As markets churn, investors hide in cash despite surging inflation

By Lewis Krauskopf

NEW YORK (Reuters) – A troublesome yr in markets is main some traders to hunt refuge in money, as they capitalize on larger rates of interest and await probabilities to purchase shares and bonds at cheaper costs.

The Federal Reserve has roiled markets in 2022 because it implements large fee hikes in an effort to average the steepest inflation in 40 years. However larger charges are additionally translating into higher charges for cash market funds, which had returned nearly nothing for the reason that pandemic started in 2020.

That’s made money a extra engaging hideout for traders looking for shelter from market gyrations – despite the fact that the very best inflation in forty years has dented its enchantment.

Fund managers elevated their common money balances to six.1% in September, the very best degree in additional than 20 years, a broadly adopted survey from BofA World Analysis confirmed.

Belongings in cash market funds have stayed elevated since leaping after the pandemic started, coming in at $4.44 trillion as of final month, not removed from their peak of $4.67 trillion in Might 2020, in line with Refinitiv Lipper.

“Money is now changing into a viable asset class due to what has occurred to rates of interest,” mentioned Paul Nolte of Kingsview Funding Administration, who mentioned the portfolios he manages have 10 to fifteen% in money versus lower than 5% sometimes.

“It offers me the chance in a pair months to go searching within the monetary markets and redeploy if the markets and the economic system look higher,” mentioned Nolte.

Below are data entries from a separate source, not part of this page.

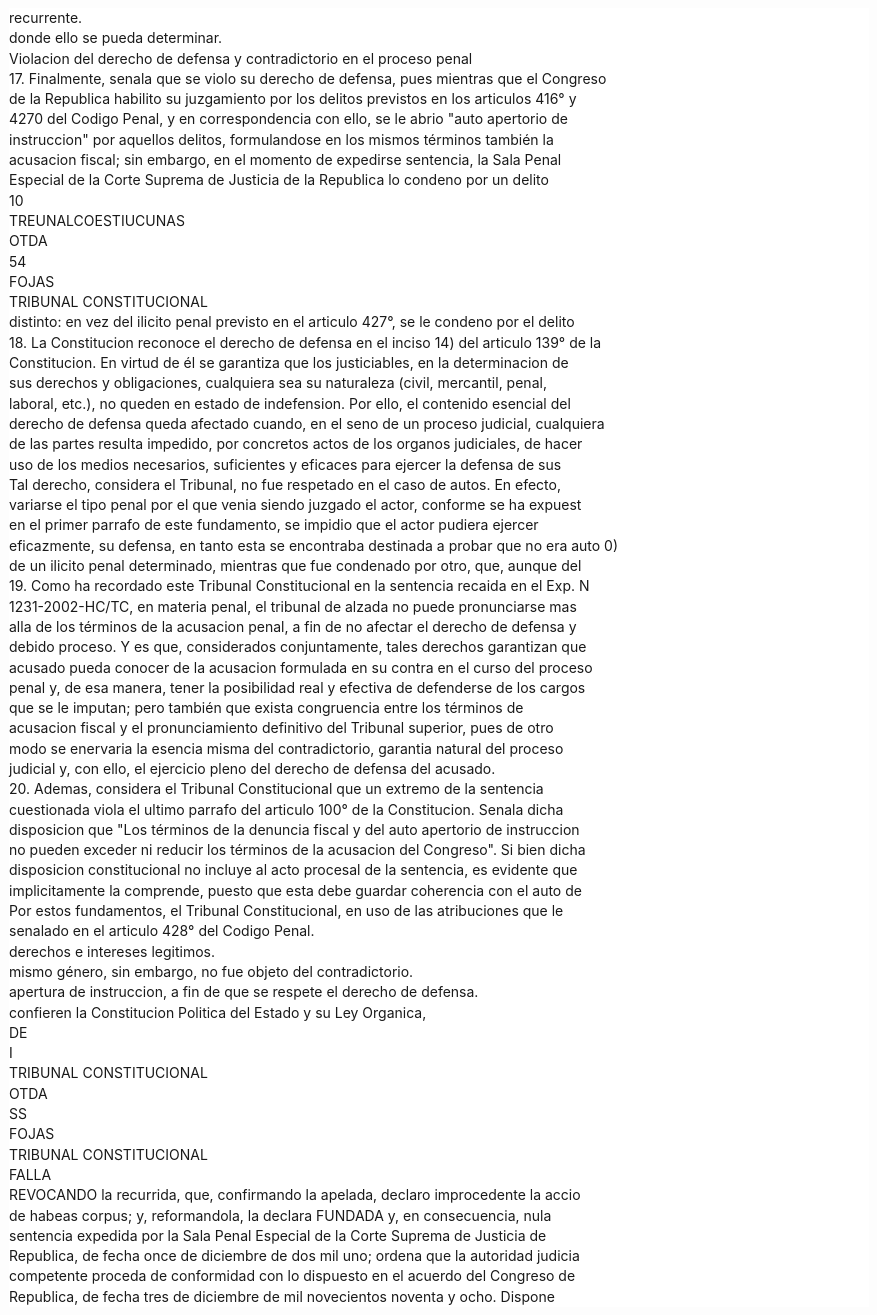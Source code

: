 recurrente.  
donde ello se pueda determinar.  
Violacion del derecho de defensa y contradictorio en el proceso penal  
17. Finalmente, senala que se violo su derecho de defensa, pues mientras que el Congreso  
de la Republica habilito su juzgamiento por los delitos previstos en los articulos 416° y  
4270 del Codigo Penal, y en correspondencia con ello, se le abrio "auto apertorio de  
instruccion" por aquellos delitos, formulandose en los mismos términos también la  
acusacion fiscal; sin embargo, en el momento de expedirse sentencia, la Sala Penal  
Especial de la Corte Suprema de Justicia de la Republica lo condeno por un delito  
10  
TREUNALCOESTIUCUNAS  
OTDA  
54  
FOJAS  
TRIBUNAL CONSTITUCIONAL  
distinto: en vez del ilicito penal previsto en el articulo 427°, se le condeno por el delito  
18. La Constitucion reconoce el derecho de defensa en el inciso 14) del articulo 139° de la  
Constitucion. En virtud de él se garantiza que los justiciables, en la determinacion de  
sus derechos y obligaciones, cualquiera sea su naturaleza (civil, mercantil, penal,  
laboral, etc.), no queden en estado de indefension. Por ello, el contenido esencial del  
derecho de defensa queda afectado cuando, en el seno de un proceso judicial, cualquiera  
de las partes resulta impedido, por concretos actos de los organos judiciales, de hacer  
uso de los medios necesarios, suficientes y eficaces para ejercer la defensa de sus  
Tal derecho, considera el Tribunal, no fue respetado en el caso de autos. En efecto,  
variarse el tipo penal por el que venia siendo juzgado el actor, conforme se ha expuest  
en el primer parrafo de este fundamento, se impidio que el actor pudiera ejercer  
eficazmente, su defensa, en tanto esta se encontraba destinada a probar que no era auto 0)  
de un ilicito penal determinado, mientras que fue condenado por otro, que, aunque del  
19. Como ha recordado este Tribunal Constitucional en la sentencia recaida en el Exp. N  
1231-2002-HC/TC, en materia penal, el tribunal de alzada no puede pronunciarse mas  
alla de los términos de la acusacion penal, a fin de no afectar el derecho de defensa y  
debido proceso. Y es que, considerados conjuntamente, tales derechos garantizan que  
acusado pueda conocer de la acusacion formulada en su contra en el curso del proceso  
penal y, de esa manera, tener la posibilidad real y efectiva de defenderse de los cargos  
que se le imputan; pero también que exista congruencia entre los términos de  
acusacion fiscal y el pronunciamiento definitivo del Tribunal superior, pues de otro  
modo se enervaria la esencia misma del contradictorio, garantia natural del proceso  
judicial y, con ello, el ejercicio pleno del derecho de defensa del acusado.  
20. Ademas, considera el Tribunal Constitucional que un extremo de la sentencia  
cuestionada viola el ultimo parrafo del articulo 100° de la Constitucion. Senala dicha  
disposicion que "Los términos de la denuncia fiscal y del auto apertorio de instruccion  
no pueden exceder ni reducir los términos de la acusacion del Congreso". Si bien dicha  
disposicion constitucional no incluye al acto procesal de la sentencia, es evidente que  
implicitamente la comprende, puesto que esta debe guardar coherencia con el auto de  
Por estos fundamentos, el Tribunal Constitucional, en uso de las atribuciones que le  
senalado en el articulo 428° del Codigo Penal.  
derechos e intereses legitimos.  
mismo género, sin embargo, no fue objeto del contradictorio.  
apertura de instruccion, a fin de que se respete el derecho de defensa.  
confieren la Constitucion Politica del Estado y su Ley Organica,  
DE  
I  
TRIBUNAL CONSTITUCIONAL  
OTDA  
SS  
FOJAS  
TRIBUNAL CONSTITUCIONAL  
FALLA  
REVOCANDO la recurrida, que, confirmando la apelada, declaro improcedente la accio  
de habeas corpus; y, reformandola, la declara FUNDADA y, en consecuencia, nula  
sentencia expedida por la Sala Penal Especial de la Corte Suprema de Justicia de  
Republica, de fecha once de diciembre de dos mil uno; ordena que la autoridad judicia  
competente proceda de conformidad con lo dispuesto en el acuerdo del Congreso de  
Republica, de fecha tres de diciembre de mil novecientos noventa y ocho. Dispone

Traders wish to subsequent week’s Fed assembly, at which the central financial institution is anticipated to enact one other jumbo fee hike, following this week’s shopper value index report that got here in hotter than anticipated.

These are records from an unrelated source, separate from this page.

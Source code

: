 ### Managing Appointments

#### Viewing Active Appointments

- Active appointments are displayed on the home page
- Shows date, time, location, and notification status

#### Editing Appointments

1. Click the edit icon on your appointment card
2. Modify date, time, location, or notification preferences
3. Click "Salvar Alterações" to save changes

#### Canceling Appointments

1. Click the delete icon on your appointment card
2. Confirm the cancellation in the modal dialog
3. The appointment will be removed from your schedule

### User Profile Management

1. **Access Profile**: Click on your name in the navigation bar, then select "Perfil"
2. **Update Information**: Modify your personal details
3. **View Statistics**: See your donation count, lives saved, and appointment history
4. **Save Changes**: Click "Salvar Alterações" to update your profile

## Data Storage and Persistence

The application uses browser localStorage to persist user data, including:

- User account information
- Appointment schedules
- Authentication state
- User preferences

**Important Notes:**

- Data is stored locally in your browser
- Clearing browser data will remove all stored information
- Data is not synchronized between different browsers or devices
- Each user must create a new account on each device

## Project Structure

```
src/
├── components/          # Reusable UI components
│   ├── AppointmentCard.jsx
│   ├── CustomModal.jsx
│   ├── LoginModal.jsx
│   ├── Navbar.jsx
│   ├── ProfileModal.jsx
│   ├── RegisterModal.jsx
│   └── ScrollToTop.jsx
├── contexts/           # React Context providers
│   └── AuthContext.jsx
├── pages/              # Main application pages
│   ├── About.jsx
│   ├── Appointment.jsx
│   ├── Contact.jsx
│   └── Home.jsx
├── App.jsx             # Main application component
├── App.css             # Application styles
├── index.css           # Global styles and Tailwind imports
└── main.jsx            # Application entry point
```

The S&P 500 fell 4.8% previously week and is down 18.7% this yr. The ICE BofA U.S. Treasury Index is on tempo for its largest annual drop on document.

In the meantime, taxable cash market funds had returned 0.4% to date this yr as of the top of August, in line with the Crane 100 Cash Fund index, a median of the 100 largest such funds.

The typical yield within the Crane index is 2.08%, up from 0.02% at first of the yr and the very best degree since July 2019.

“They’re trying higher and their competitors is trying worse,” mentioned Peter Crane, president of Crane Knowledge, which publishes the cash fund index.

In fact, sitting in money has its drawbacks, together with the potential for lacking a sudden reversal that takes costs for shares and bonds larger. Inflation, which stood at 8.3% on an annual foundation final month, has additionally dented the enchantment of money.

“Actually you’re shedding some buying energy with inflation working at 8-plus p.c, however… you take some cash off the desk at a dangerous time for fairness markets,” mentioned Peter Tuz, president of Chase Funding Counsel. “Your equities could possibly be down 8% in two weeks.”

Whereas an apparent signal of warning amongst traders, excessive ranges of money are generally seen as a so-called contrarian indicator that bodes effectively for equities, mentioned Mark Hackett, Nationwide’s chief of funding analysis, particularly when taken in live performance with different measures of investor pessimism.

Hackett believes shares could keep risky within the near-term, amid varied dangers together with potential earnings weak point together with excessive inflation and the hawkish Fed, however he’s extra upbeat in regards to the outlook for equities over the following six months.

“There’s a level of a coiled spring growing the place if everyone is already on the sidelines in some unspecified time in the future there may be no one left to go on the sidelines and that leads you to probably any piece of fine information leading to a really outsized transfer,” Hackett mentioned.

David Kotok, chief funding officer at Cumberland Advisors, mentioned his U.S. fairness portfolio made up of exchange-traded funds is presently 48% in money after being nearly absolutely invested in fairness markets final yr.

Shares are too costly given dangers together with rising rates of interest, the potential for a Fed-induced recession and geopolitical tensions, Kotok mentioned.

“So I would like money,” Kotok mentioned. “I would like the money to have the ability to deploy again into the inventory market at decrease costs or considerably decrease costs, and I don’t know which alternative I’ll have however the one means I can seize it’s to be holding that amount of money.”